EXERCISE DATA:
= Beginning of Section =

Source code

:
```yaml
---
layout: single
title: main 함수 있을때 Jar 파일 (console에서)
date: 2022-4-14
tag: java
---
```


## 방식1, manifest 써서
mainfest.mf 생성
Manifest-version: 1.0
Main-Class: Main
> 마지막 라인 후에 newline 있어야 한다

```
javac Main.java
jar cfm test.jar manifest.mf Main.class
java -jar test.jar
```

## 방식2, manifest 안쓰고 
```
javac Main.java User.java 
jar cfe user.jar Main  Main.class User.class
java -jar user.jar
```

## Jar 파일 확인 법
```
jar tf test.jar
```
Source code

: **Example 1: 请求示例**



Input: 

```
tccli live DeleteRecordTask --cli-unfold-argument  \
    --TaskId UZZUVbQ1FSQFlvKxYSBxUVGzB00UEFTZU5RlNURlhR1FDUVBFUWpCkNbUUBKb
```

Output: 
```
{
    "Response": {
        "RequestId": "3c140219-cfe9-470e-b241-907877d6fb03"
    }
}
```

= End of Section =

GOAL OF THE EXERCISE: Everything from the line holding "mainfest.mf 생성" through the final line of the material must be given again exactly, and nothing outside that stretch.

WRITTEN SOLUTION:
mainfest.mf 생성
Manifest-version: 1.0
Main-Class: Main
> 마지막 라인 후에 newline 있어야 한다

```
javac Main.java
jar cfm test.jar manifest.mf Main.class
java -jar test.jar
```

## 방식2, manifest 안쓰고 
```
javac Main.java User.java 
jar cfe user.jar Main  Main.class User.class
java -jar user.jar
```

## Jar 파일 확인 법
```
jar tf test.jar
```
Source code

: **Example 1: 请求示例**



Input: 

```
tccli live DeleteRecordTask --cli-unfold-argument  \
    --TaskId UZZUVbQ1FSQFlvKxYSBxUVGzB00UEFTZU5RlNURlhR1FDUVBFUWpCkNbUUBKb
```

Output: 
```
{
    "Response": {
        "RequestId": "3c140219-cfe9-470e-b241-907877d6fb03"
    }
}
```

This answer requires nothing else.